◆ **Description of the task**: Once the line containing "[aws](#requirement\_aws) | ~> 5.0 |" is found in the records below, return it and each following line exactly, up to and including the line containing "terraform-aws-modules/ecs/aws//modules/cluster | 5.2.2 |", and nothing else.

◆ **Data for processing**:

◇ ◇ ◇

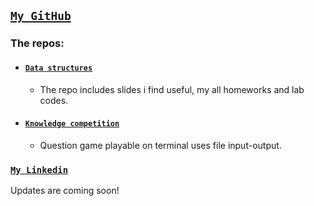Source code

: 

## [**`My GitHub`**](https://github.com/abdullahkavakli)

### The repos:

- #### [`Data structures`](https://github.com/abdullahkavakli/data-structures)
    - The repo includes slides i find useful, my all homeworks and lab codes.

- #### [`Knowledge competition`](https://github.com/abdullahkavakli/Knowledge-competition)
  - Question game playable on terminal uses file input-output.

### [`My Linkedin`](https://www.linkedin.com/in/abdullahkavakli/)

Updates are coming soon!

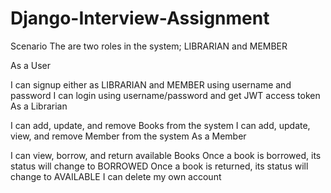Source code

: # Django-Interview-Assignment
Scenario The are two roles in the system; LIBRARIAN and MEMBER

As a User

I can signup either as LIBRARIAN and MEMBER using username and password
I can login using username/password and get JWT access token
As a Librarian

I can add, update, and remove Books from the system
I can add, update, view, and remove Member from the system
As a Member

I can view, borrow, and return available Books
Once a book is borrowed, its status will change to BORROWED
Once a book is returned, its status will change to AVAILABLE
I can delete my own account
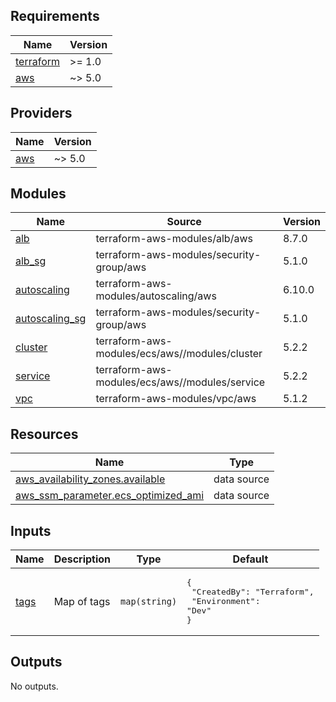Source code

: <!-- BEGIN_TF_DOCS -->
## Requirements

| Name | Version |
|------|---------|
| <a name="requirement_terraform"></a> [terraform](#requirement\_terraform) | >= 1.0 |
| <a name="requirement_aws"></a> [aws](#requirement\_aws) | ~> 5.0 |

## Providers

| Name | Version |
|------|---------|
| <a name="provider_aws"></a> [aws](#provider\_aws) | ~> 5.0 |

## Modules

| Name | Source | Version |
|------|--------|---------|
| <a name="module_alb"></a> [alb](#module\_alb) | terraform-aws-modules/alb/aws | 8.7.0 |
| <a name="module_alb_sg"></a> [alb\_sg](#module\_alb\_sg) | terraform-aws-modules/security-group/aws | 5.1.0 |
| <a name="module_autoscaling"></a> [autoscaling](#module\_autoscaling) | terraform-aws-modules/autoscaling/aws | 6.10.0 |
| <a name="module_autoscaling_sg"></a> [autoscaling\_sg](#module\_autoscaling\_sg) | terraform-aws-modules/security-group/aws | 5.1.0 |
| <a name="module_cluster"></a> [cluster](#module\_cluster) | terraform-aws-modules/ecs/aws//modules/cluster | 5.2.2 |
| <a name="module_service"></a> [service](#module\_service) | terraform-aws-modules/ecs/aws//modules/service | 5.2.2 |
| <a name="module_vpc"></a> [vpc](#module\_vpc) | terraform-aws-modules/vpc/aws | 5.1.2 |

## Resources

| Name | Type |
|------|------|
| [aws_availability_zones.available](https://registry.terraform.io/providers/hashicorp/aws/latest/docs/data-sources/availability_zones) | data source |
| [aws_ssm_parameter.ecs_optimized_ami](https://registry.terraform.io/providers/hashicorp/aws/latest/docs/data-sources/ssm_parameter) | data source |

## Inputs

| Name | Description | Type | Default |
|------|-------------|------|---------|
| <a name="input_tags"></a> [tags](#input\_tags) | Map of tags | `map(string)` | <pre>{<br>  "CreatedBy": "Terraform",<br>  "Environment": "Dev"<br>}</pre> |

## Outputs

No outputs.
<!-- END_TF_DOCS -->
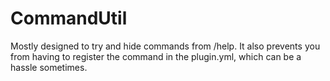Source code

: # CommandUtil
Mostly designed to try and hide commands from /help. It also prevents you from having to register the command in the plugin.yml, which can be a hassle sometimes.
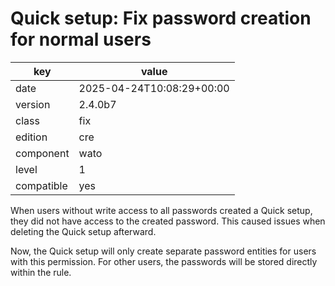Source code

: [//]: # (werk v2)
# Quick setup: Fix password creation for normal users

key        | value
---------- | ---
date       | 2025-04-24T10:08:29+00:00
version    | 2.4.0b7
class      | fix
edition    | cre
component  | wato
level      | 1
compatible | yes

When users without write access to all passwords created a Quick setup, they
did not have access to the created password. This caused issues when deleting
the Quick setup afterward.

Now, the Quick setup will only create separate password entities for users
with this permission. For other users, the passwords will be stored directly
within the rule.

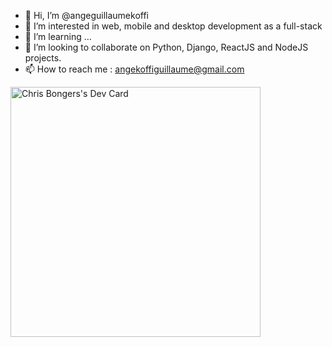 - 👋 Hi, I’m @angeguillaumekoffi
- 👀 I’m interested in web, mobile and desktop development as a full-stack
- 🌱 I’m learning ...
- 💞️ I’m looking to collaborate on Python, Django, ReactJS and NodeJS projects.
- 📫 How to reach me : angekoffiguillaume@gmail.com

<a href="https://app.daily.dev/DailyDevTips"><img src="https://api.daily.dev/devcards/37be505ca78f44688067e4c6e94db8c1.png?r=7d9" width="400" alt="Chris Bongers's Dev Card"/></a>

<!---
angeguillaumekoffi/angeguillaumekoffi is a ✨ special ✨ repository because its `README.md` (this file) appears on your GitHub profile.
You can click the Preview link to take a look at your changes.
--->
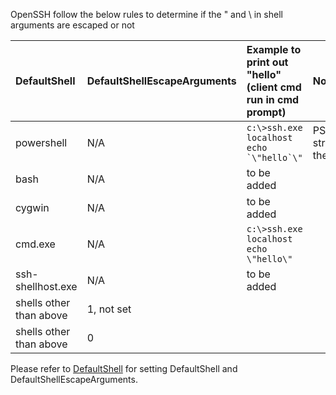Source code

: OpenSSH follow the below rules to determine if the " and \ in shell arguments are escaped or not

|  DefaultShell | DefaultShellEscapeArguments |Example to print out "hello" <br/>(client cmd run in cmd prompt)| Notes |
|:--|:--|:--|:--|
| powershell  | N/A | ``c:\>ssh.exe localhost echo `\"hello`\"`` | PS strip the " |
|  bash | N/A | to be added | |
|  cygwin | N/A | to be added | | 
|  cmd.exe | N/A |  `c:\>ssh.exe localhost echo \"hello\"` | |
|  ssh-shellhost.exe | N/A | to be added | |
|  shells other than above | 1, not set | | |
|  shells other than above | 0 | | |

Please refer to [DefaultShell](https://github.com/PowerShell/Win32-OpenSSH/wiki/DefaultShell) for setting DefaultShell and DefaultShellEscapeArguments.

◇ ◇ ◇

◆ **Solved exercise**:
| <a name="requirement_aws"></a> [aws](#requirement\_aws) | ~> 5.0 |

## Providers

| Name | Version |
|------|---------|
| <a name="provider_aws"></a> [aws](#provider\_aws) | ~> 5.0 |

## Modules

| Name | Source | Version |
|------|--------|---------|
| <a name="module_alb"></a> [alb](#module\_alb) | terraform-aws-modules/alb/aws | 8.7.0 |
| <a name="module_alb_sg"></a> [alb\_sg](#module\_alb\_sg) | terraform-aws-modules/security-group/aws | 5.1.0 |
| <a name="module_autoscaling"></a> [autoscaling](#module\_autoscaling) | terraform-aws-modules/autoscaling/aws | 6.10.0 |
| <a name="module_autoscaling_sg"></a> [autoscaling\_sg](#module\_autoscaling\_sg) | terraform-aws-modules/security-group/aws | 5.1.0 |
| <a name="module_cluster"></a> [cluster](#module\_cluster) | terraform-aws-modules/ecs/aws//modules/cluster | 5.2.2 |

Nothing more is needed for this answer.